<<<<
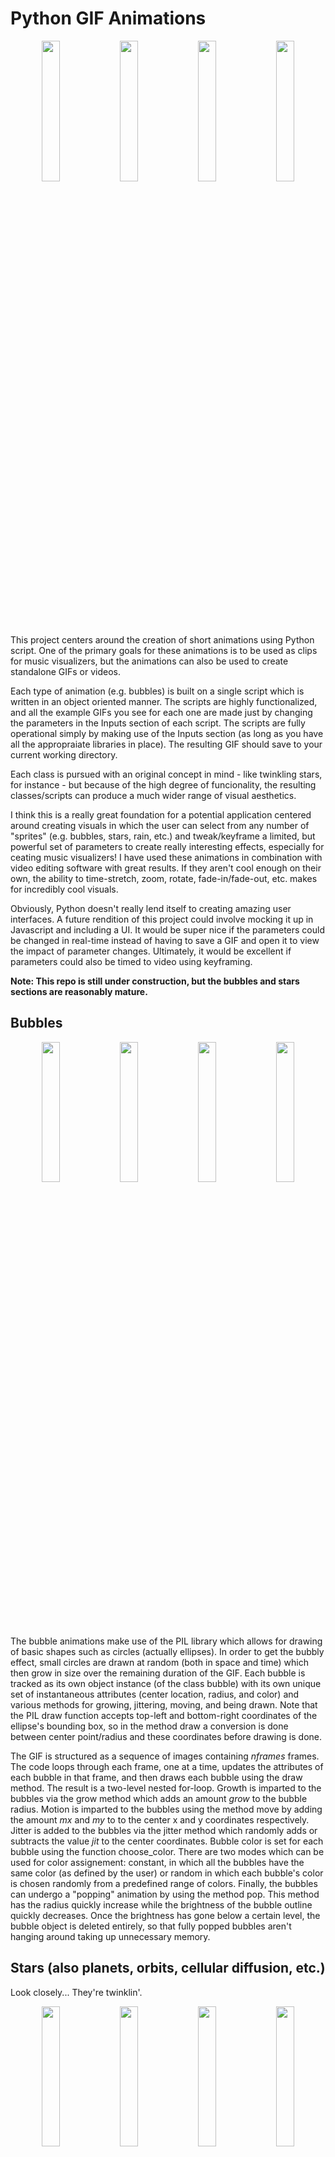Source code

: # Python GIF Animations

<p style="text-align:center">
  <img src="https://github.com/gaw1ik/visualizers/blob/master/stars/stars_2.gif" width="24%"/>
   <img src="https://github.com/gaw1ik/visualizers/blob/master/bubbles/bubbles_2.gif" width="24%"/>  
  <img src="https://github.com/gaw1ik/visualizers/blob/master/stars/pulsars_1.gif" width="24%"/> 
  <img src="https://github.com/gaw1ik/visualizers/blob/master/bubbles/bubbles_1.gif" width="24%"/>   
</p>

This project centers around the creation of short animations using Python script. One of the primary goals for these animations is to be used as clips for music visualizers, but the animations can also be used to create standalone GIFs or videos. 

Each type of animation (e.g. bubbles) is built on a single script which is written in an object oriented manner. The scripts are highly functionalized, and all the example GIFs you see for each one are made just by changing the parameters in the Inputs section of each script. The scripts are fully operational simply by making use of the Inputs section (as long as you have all the appropraiate libraries in place). The resulting GIF should save to your current working directory. 

Each class is pursued with an original concept in mind - like twinkling stars, for instance - but because of the high degree of funcionality, the resulting classes/scripts can produce a much wider range of visual aesthetics. 

I think this is a really great foundation for a potential application centered around creating visuals in which the user can select from any number of "sprites" (e.g. bubbles, stars, rain, etc.) and tweak/keyframe a limited, but powerful set of parameters to create really interesting effects, especially for ceating music visualizers! I have used these animations in combination with video editing software with great results. If they aren't cool enough on their own, the ability to time-stretch, zoom, rotate, fade-in/fade-out, etc. makes for incredibly cool visuals. 

Obviously, Python doesn't really lend itself to creating amazing user interfaces. A future rendition of this project could involve mocking it up in Javascript and including a UI. It would be super nice if the parameters could be changed in real-time instead of having to save a GIF and open it to view the impact of parameter changes. Ultimately, it would be excellent if parameters could also be timed to video using keyframing. 

<b>Note: This repo is still under construction, but the bubbles and stars sections are reasonably mature.</b>

## Bubbles

<p style="text-align:center">
  <img src="https://github.com/gaw1ik/visualizers/blob/master/bubbles/bubbles_1.gif" width="24%"/>
  <img src="https://github.com/gaw1ik/visualizers/blob/master/bubbles/bubbles_2.gif" width="24%"/>
  <img src="https://github.com/gaw1ik/visualizers/blob/master/bubbles/bubbles_3.gif" width="24%"/>
  <img src="https://github.com/gaw1ik/visualizers/blob/master/bubbles/bubbles_4.gif" width="24%"/>
</p>

The bubble animations make use of the PIL library which allows for drawing of basic shapes such as circles (actually ellipses). In order to get the bubbly effect, small circles are drawn at random (both in space and time) which then grow in size over the remaining duration of the GIF. Each bubble is tracked as its own object instance (of the class bubble) with its own unique set of instantaneous attributes (center location, radius, and color) and various methods for growing, jittering, moving, and being drawn. Note that the PIL draw function accepts top-left and bottom-right coordinates of the ellipse's bounding box, so in the method draw a conversion is done between center point/radius and these coordinates before drawing is done. 

The GIF is structured as a sequence of images containing *nframes* frames. The code loops through each frame, one at a time, updates the attributes of each bubble in that frame, and then draws each bubble using the draw method. The result is a two-level nested for-loop. Growth is imparted to the bubbles via the grow method which adds an amount *grow* to the bubble radius. Motion is imparted to the bubbles using the method move by adding the amount *mx* and *my* to to the center x and y coordinates respectively. Jitter is added to the bubbles via the jitter method which randomly adds or subtracts the value *jit* to the center coordinates. Bubble color is set for each bubble using the function choose_color. There are two modes which can be used for color assignement: constant, in which all the bubbles have the same color (as defined by the user) or random in which each bubble's color is chosen randomly from a predefined range of colors. Finally, the bubbles can undergo a "popping" animation by using the method pop. This method has the radius quickly increase while the brightness of the bubble outline quickly decreases. Once the brightness has gone below a certain level, the bubble object is deleted entirely, so that fully popped bubbles aren't hanging around taking up unnecessary memory.

## Stars (also planets, orbits, cellular diffusion, etc.) 
Look closely... They're twinklin'.

<p style="text-align:center">
  <img src="https://github.com/gaw1ik/visualizers/blob/master/stars/stars_1.gif" width="24%"/>
  <img src="https://github.com/gaw1ik/visualizers/blob/master/stars/stars_2.gif" width="24%"/>
  <img src="https://github.com/gaw1ik/visualizers/blob/master/stars/stars_3.gif" width="24%"/>
  <img src="https://github.com/gaw1ik/visualizers/blob/master/stars/stars_4.gif" width="24%"/>
</p>

In the stars animation, a random distribution of small circles initially populates the canvas from which point the stars can then move around and change brightness. Each "star" is handled as an object with the class star. Stars are defined by attributes such as center, radius, and color. The star class has many methods to animate them including jitter and twinkle. Jitter is responsible for the movement of the stars. It can be set to two modes: "jitter" and "walk". Jitter creates movements around a fixed central point, whereas walk creates a random walk effect. The random walk effect lends itself well to making more of a cellular, atomistic diffusion type visual. Twinkle allows for the brightness of the stars to change throughout the GIF giving that twinkly star effect.

Originally, this script was intended to make something that looked like stars, and stars only, but messing with the input parameters of the script can actually produce a much wider range of visual effects. The stars can become quite "planetary" by allowing for larger circles and also using the random color mode. Furthermore, I added the capability of choosing between outlined circles and filled circles. Choosing the outlined circles produces a cellular visual at times and at other times - particularly when the size distribution is large - can start to look reminiscent of planetary orbits. 

This script uses the pycairo library, which I wanted to try instead of PIL and Skimage because it is built on fractional units (e.g. circle radius is set to a fraction of the overall canvas width), which can make resizing things very convenient. Also, the PIL draw function does not do well drawing very small circles. They end up looking like squares, whereas pycairo allows you to draw very small circles. I still make use of PIL, however, because the final conversion to GIF uses PIL. Thus, I needed a way to convert cairo surfaces to PIL images. I made use of a function found here: http://www.casualhacker.net/post/2013-06-02-convert-pycairo-argb32-surface-to-pil-rgb-image/. Also note that Pycairo was somewhat difficult to install. I might add some instructions for that. It was something I did a long time ago.

## Snow/Rain
<p>Probably more on the snow end of the spectrum.</p>
<p style="align:center">
  <img src="https://github.com/gaw1ik/visualizers/blob/master/snow-rain/snow2.gif" width="24%"/>
  <img src="https://github.com/gaw1ik/visualizers/blob/master/snow-rain/snow3.gif" width="24%"/>
  <img src="https://github.com/gaw1ik/visualizers/blob/master/snow-rain/snow2.gif" width="24%"/>
  <img src="https://github.com/gaw1ik/visualizers/blob/master/snow-rain/snow3.gif" width="24%"/>
</p>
>>>>
An exact copy of the entries, without any pictures, is what the answer should be.

Source code

: # Python GIF Animations

<p style="text-align:center">
  <img src="https://github.com/gaw1ik/visualizers/blob/master/stars/stars_2.gif" width="24%"/>
   <img src="https://github.com/gaw1ik/visualizers/blob/master/bubbles/bubbles_2.gif" width="24%"/>  
  <img src="https://github.com/gaw1ik/visualizers/blob/master/stars/pulsars_1.gif" width="24%"/> 
  <img src="https://github.com/gaw1ik/visualizers/blob/master/bubbles/bubbles_1.gif" width="24%"/>   
</p>

This project centers around the creation of short animations using Python script. One of the primary goals for these animations is to be used as clips for music visualizers, but the animations can also be used to create standalone GIFs or videos. 

Each type of animation (e.g. bubbles) is built on a single script which is written in an object oriented manner. The scripts are highly functionalized, and all the example GIFs you see for each one are made just by changing the parameters in the Inputs section of each script. The scripts are fully operational simply by making use of the Inputs section (as long as you have all the appropraiate libraries in place). The resulting GIF should save to your current working directory. 

Each class is pursued with an original concept in mind - like twinkling stars, for instance - but because of the high degree of funcionality, the resulting classes/scripts can produce a much wider range of visual aesthetics. 

I think this is a really great foundation for a potential application centered around creating visuals in which the user can select from any number of "sprites" (e.g. bubbles, stars, rain, etc.) and tweak/keyframe a limited, but powerful set of parameters to create really interesting effects, especially for ceating music visualizers! I have used these animations in combination with video editing software with great results. If they aren't cool enough on their own, the ability to time-stretch, zoom, rotate, fade-in/fade-out, etc. makes for incredibly cool visuals. 

Obviously, Python doesn't really lend itself to creating amazing user interfaces. A future rendition of this project could involve mocking it up in Javascript and including a UI. It would be super nice if the parameters could be changed in real-time instead of having to save a GIF and open it to view the impact of parameter changes. Ultimately, it would be excellent if parameters could also be timed to video using keyframing. 

<b>Note: This repo is still under construction, but the bubbles and stars sections are reasonably mature.</b>

## Bubbles

<p style="text-align:center">
  <img src="https://github.com/gaw1ik/visualizers/blob/master/bubbles/bubbles_1.gif" width="24%"/>
  <img src="https://github.com/gaw1ik/visualizers/blob/master/bubbles/bubbles_2.gif" width="24%"/>
  <img src="https://github.com/gaw1ik/visualizers/blob/master/bubbles/bubbles_3.gif" width="24%"/>
  <img src="https://github.com/gaw1ik/visualizers/blob/master/bubbles/bubbles_4.gif" width="24%"/>
</p>

The bubble animations make use of the PIL library which allows for drawing of basic shapes such as circles (actually ellipses). In order to get the bubbly effect, small circles are drawn at random (both in space and time) which then grow in size over the remaining duration of the GIF. Each bubble is tracked as its own object instance (of the class bubble) with its own unique set of instantaneous attributes (center location, radius, and color) and various methods for growing, jittering, moving, and being drawn. Note that the PIL draw function accepts top-left and bottom-right coordinates of the ellipse's bounding box, so in the method draw a conversion is done between center point/radius and these coordinates before drawing is done. 

The GIF is structured as a sequence of images containing *nframes* frames. The code loops through each frame, one at a time, updates the attributes of each bubble in that frame, and then draws each bubble using the draw method. The result is a two-level nested for-loop. Growth is imparted to the bubbles via the grow method which adds an amount *grow* to the bubble radius. Motion is imparted to the bubbles using the method move by adding the amount *mx* and *my* to to the center x and y coordinates respectively. Jitter is added to the bubbles via the jitter method which randomly adds or subtracts the value *jit* to the center coordinates. Bubble color is set for each bubble using the function choose_color. There are two modes which can be used for color assignement: constant, in which all the bubbles have the same color (as defined by the user) or random in which each bubble's color is chosen randomly from a predefined range of colors. Finally, the bubbles can undergo a "popping" animation by using the method pop. This method has the radius quickly increase while the brightness of the bubble outline quickly decreases. Once the brightness has gone below a certain level, the bubble object is deleted entirely, so that fully popped bubbles aren't hanging around taking up unnecessary memory.

## Stars (also planets, orbits, cellular diffusion, etc.) 
Look closely... They're twinklin'.

<p style="text-align:center">
  <img src="https://github.com/gaw1ik/visualizers/blob/master/stars/stars_1.gif" width="24%"/>
  <img src="https://github.com/gaw1ik/visualizers/blob/master/stars/stars_2.gif" width="24%"/>
  <img src="https://github.com/gaw1ik/visualizers/blob/master/stars/stars_3.gif" width="24%"/>
  <img src="https://github.com/gaw1ik/visualizers/blob/master/stars/stars_4.gif" width="24%"/>
</p>

In the stars animation, a random distribution of small circles initially populates the canvas from which point the stars can then move around and change brightness. Each "star" is handled as an object with the class star. Stars are defined by attributes such as center, radius, and color. The star class has many methods to animate them including jitter and twinkle. Jitter is responsible for the movement of the stars. It can be set to two modes: "jitter" and "walk". Jitter creates movements around a fixed central point, whereas walk creates a random walk effect. The random walk effect lends itself well to making more of a cellular, atomistic diffusion type visual. Twinkle allows for the brightness of the stars to change throughout the GIF giving that twinkly star effect.

Originally, this script was intended to make something that looked like stars, and stars only, but messing with the input parameters of the script can actually produce a much wider range of visual effects. The stars can become quite "planetary" by allowing for larger circles and also using the random color mode. Furthermore, I added the capability of choosing between outlined circles and filled circles. Choosing the outlined circles produces a cellular visual at times and at other times - particularly when the size distribution is large - can start to look reminiscent of planetary orbits. 

This script uses the pycairo library, which I wanted to try instead of PIL and Skimage because it is built on fractional units (e.g. circle radius is set to a fraction of the overall canvas width), which can make resizing things very convenient. Also, the PIL draw function does not do well drawing very small circles. They end up looking like squares, whereas pycairo allows you to draw very small circles. I still make use of PIL, however, because the final conversion to GIF uses PIL. Thus, I needed a way to convert cairo surfaces to PIL images. I made use of a function found here: http://www.casualhacker.net/post/2013-06-02-convert-pycairo-argb32-surface-to-pil-rgb-image/. Also note that Pycairo was somewhat difficult to install. I might add some instructions for that. It was something I did a long time ago.

## Snow/Rain
<p>Probably more on the snow end of the spectrum.</p>
<p style="align:center">
  <img src="https://github.com/gaw1ik/visualizers/blob/master/snow-rain/snow2.gif" width="24%"/>
  <img src="https://github.com/gaw1ik/visualizers/blob/master/snow-rain/snow3.gif" width="24%"/>
  <img src="https://github.com/gaw1ik/visualizers/blob/master/snow-rain/snow2.gif" width="24%"/>
  <img src="https://github.com/gaw1ik/visualizers/blob/master/snow-rain/snow3.gif" width="24%"/>
</p>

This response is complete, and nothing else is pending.